My title 'After Europe' has obviously taken on quite
different valence since the Brexit vote of 23 June. The original idea was for
me to reflect on what next steps might be taken following the completion of a
particular editorial project, namely Europe:A Literary History, 1348-1418. A number of contributors to that project are
here at this conference, and the project benefitted immensely from previous
workshoppings at York, and in a range of CML venues. But we are now 'After
Europe' in a much more immediate way if the United Kingdom really is to leave
the European Union. Melancholy Narcissism might drive me to ask whether I've
been wasting my time, and other people's, over the last eight years in
gestating a giant white elephant? But since Narcissism is by definition
solitary, I will pick my head up to notice that I have plenty of company in
misery. Many other projects ongoing or
completed now find themselves in a world at odds with the logic of their own
self-conceiving : one could start with Simon Gaunt's Medieval Francophone Culture Outside France, an AHRC-funded project
that ran from 2011 to 2015, and that lives on as a web resource. Most of all,
however, I think of the Interfaces group,
specifically the core members Christian Høgel and Lars Boje Mortensen, of
Southern Denmark, and Elizabeth Tyler, of York. These fine scholars have poured
a decade of their lives into what might be regarded as a 'greater Europe'
project, or 'Eurasia' project. They and
many others across Europe have been extremely generous in working with English
as the privileged lingua franca of
collegial discussion. I hope that the Danes will stick with us, but I cannot
resist quoting a recent post by Lars, as he reaches for his fellow Danish
author, Saxo Grammaticus:
They saw doom ahead, fear was in their hearts, and you would have imagined that the misdemeanours of a single member were recoiling on all their heads" (This is Saxo grammaticus iii.4.9, on the false gods realizing that their whole scam was falling apart because of Odin's behaviour).
Before essaying
any turn to the positive, I think it worth registering just how bad things
are-- just how destructive an effect Brexit promises to have on British
participation within European scholarly initiatives. Our best correspondent
here, as many of you will know, is Graham Caie of the University of Glasgow.

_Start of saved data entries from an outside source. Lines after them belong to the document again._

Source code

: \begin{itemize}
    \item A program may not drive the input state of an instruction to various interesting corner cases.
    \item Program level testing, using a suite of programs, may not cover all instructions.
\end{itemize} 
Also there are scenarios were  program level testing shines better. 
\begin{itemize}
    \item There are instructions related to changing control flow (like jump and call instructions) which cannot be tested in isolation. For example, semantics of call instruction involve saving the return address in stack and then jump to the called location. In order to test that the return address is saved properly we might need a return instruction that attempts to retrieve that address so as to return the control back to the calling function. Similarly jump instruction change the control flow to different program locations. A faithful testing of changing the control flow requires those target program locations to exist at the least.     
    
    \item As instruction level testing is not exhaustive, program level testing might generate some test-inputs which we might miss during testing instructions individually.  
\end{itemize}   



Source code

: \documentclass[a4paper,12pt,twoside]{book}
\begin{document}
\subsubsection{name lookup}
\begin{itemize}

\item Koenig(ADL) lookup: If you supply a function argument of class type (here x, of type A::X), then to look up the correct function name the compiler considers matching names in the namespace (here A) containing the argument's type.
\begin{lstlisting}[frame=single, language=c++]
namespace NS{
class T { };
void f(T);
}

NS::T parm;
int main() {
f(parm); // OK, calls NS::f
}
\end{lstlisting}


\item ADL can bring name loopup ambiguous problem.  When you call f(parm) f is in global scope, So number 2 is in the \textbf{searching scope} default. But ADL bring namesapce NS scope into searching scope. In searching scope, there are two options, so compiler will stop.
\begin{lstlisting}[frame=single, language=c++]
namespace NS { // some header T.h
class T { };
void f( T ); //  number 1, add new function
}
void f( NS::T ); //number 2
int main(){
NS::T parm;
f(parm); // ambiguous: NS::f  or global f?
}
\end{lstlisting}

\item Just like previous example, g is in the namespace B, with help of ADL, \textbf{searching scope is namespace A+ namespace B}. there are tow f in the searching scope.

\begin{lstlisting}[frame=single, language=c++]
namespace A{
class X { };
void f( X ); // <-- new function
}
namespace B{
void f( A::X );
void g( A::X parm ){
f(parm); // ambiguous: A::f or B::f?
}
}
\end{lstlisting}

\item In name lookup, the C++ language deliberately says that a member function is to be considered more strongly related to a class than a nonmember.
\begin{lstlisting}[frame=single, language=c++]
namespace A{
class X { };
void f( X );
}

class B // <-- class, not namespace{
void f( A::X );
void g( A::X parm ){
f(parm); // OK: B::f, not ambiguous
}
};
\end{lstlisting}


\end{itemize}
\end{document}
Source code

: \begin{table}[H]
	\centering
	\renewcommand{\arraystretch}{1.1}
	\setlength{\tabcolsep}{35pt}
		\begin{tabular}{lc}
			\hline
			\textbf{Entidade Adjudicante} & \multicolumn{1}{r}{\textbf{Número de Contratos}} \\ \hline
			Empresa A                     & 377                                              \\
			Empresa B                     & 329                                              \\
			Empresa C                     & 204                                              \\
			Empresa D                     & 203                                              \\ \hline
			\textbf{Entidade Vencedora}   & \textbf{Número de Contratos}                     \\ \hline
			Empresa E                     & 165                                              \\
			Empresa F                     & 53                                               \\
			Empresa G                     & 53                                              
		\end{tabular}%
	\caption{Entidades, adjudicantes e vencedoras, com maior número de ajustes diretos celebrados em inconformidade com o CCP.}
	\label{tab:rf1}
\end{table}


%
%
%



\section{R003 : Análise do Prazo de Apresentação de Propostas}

Graham represents the UK Academies in the Federation of European Academies.
Here's what he had to say in a FB post from earlier this week:
The UK academies which at present take the lead in giving advice on EU funding to the UK government (BIS) will not have a say in future EU funding decisions. The UK will now have limited access to EU research funding and at a greatly reduced amount, as do Switzerland and Norway -- and the US. The UK at the moment receives over €1bn annually. In 2007-2013 UK received €8.8bn and contributed €5.4bn. This will now cease or be greatly diminished and universities will suffer greatly. The UK per capita receives the largest EU research amount -- but this will go. At the moment the UK can only fund large research projects such as the Space Agency with EU collaboration -- that will stop. One commentator stated, when the Leave folk were pointing to Switzerland's success: "Switzerland now pays more and gets less [from EU research funding], co-ordinates almost nothing internationally and has no control over its scientific budget or which topics to fund." Sad days for UK research, and I've not begun on EU student and staff mobility....
We might set this,
however, against the more positive approach taken in a newspaper article from
earlier this week:
I cannot stress too much that Britain is part of Europe, and always will be. There will still be intense and intensifying European cooperation and partnership in a huge number of fields: the arts, the sciences, and on improving the environment. EU citizens living in this country will have their rights fully protected, and the same goes for British citizens living in the EU.
The good news here
is that this is very good news. The
bad news is that the bringer of it is Boris Johnson, writing in the Daily Telegraph. Martin Kettle, writing
in the Guardian, assesses it as 'a
string of confident assertions that are likely to fall foul of the facts.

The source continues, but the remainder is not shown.